- 2.0 GHz Intel Haswell processors across all nodes
- Infiniband FDR interconnect (56 Gbps)
- 97 TFLOPs Actual Performance (Rmax)
- 88 standard compute nodes (2464 total cores; 128 GB RAM per node)
- 28 mid-tier compute nodes (784 total cores; 512 GB RAM per node)
- 4 large memory nodes (112 total cores; 1.28 TB RAM per node)

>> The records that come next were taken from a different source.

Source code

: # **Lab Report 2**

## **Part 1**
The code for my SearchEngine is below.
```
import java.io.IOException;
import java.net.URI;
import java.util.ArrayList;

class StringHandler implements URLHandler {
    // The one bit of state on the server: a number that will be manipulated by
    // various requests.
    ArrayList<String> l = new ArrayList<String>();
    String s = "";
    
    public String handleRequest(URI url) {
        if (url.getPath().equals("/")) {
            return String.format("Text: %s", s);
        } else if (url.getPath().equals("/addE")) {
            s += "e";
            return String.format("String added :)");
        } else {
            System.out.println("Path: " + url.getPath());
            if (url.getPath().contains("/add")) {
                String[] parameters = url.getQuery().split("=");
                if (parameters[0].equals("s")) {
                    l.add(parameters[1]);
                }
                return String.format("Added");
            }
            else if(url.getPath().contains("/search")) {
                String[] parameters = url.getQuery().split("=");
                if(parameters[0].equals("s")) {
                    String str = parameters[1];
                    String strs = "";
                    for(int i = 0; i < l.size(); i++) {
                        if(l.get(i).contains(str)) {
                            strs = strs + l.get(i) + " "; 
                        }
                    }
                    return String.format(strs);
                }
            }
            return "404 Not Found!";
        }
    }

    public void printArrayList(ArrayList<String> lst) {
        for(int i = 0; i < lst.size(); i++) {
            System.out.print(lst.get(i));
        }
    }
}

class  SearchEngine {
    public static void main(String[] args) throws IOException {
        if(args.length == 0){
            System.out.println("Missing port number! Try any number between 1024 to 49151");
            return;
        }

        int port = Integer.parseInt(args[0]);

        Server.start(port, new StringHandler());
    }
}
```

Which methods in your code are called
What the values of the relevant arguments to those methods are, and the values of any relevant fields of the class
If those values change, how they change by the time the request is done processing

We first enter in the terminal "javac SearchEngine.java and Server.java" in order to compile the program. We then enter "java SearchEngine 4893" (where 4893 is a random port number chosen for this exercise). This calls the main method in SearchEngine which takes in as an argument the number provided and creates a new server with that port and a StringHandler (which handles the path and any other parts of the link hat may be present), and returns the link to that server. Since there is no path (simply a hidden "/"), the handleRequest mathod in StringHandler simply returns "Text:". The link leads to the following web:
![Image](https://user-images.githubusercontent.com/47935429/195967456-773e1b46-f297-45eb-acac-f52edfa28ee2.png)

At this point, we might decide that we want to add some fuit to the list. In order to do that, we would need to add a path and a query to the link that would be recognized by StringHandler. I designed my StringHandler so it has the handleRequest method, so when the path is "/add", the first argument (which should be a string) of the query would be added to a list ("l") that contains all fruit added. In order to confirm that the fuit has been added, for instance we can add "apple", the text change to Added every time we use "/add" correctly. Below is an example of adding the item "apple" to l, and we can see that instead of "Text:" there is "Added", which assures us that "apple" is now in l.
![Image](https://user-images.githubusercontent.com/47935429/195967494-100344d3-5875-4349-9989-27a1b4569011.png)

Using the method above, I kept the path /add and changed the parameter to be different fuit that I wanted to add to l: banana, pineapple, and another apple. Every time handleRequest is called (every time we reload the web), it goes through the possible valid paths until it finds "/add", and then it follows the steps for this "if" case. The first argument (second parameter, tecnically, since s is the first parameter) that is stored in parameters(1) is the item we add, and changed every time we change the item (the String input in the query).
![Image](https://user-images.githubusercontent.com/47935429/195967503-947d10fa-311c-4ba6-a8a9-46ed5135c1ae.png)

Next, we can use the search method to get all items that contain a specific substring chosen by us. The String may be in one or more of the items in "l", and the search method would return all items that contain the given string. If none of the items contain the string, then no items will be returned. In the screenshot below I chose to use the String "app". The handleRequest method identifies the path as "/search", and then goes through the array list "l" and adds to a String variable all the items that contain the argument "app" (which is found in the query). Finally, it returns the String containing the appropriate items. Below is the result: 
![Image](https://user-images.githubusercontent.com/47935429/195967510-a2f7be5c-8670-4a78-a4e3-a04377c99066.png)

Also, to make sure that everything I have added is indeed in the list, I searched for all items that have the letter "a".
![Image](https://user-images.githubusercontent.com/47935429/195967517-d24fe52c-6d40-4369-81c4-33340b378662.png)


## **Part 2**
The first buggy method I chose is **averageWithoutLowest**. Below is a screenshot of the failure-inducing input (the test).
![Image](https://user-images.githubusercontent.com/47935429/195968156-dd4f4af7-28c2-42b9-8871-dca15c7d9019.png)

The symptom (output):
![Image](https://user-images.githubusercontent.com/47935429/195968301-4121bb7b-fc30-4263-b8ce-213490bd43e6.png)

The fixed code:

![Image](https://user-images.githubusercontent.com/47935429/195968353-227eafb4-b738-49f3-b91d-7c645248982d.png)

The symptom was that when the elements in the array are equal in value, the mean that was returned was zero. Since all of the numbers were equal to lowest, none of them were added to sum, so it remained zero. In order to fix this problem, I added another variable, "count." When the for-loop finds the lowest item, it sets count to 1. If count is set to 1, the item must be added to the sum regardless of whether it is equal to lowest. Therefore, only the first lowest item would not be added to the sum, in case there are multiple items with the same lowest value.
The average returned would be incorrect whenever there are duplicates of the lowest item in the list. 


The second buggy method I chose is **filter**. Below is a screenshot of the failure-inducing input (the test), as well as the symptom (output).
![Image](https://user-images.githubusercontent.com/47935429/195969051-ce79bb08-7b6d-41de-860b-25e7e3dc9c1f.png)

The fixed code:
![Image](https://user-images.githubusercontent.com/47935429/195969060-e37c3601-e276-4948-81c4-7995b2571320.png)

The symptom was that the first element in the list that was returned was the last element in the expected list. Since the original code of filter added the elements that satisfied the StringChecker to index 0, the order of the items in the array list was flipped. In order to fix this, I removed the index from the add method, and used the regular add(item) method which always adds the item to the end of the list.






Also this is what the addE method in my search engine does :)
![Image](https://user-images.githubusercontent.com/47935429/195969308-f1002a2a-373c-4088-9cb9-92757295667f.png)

- 5 GPU nodes with NVidia Tesla K80 GPUs
- 1 Xeon Phi nodes with 2 Knight’s Corner coprocessors
- 350 TB Scratch Space
WHAT MAKES GARDNER UNIQUE?
You have multiple options both on and off campus for high performance computing. Gardner stands out among them for several reasons:
A HIPAA-compliant environment appropriate for analyzing patient data
Five software stacks built using both open source and commercial compilers
Separate software stacks for basic science and clinical research
GPU versions of software commonly used in the life sciences
The ability to handle data-intensive pipelines that require up to 1.4TB of memory
HPC administrators who are experts in scientific computing to help you one-on-one with optimizing your jobs, installations, and more
Looking for assistance with using the cluster or migrating your Tarbell account to Gardner? Make an appointment during our twice-weekly office hours for help.
Every Tuesday and Thursday
Peck Pavilion, Medical Center N-161 (directions)
FREQUENTLY ASKED QUESTIONS
Q: What credentials do I need to use the Gardner cluster?
A: A BSD account or collaborator account is required to request access to CRI resources. Learn more about BSD accounts and passwords here.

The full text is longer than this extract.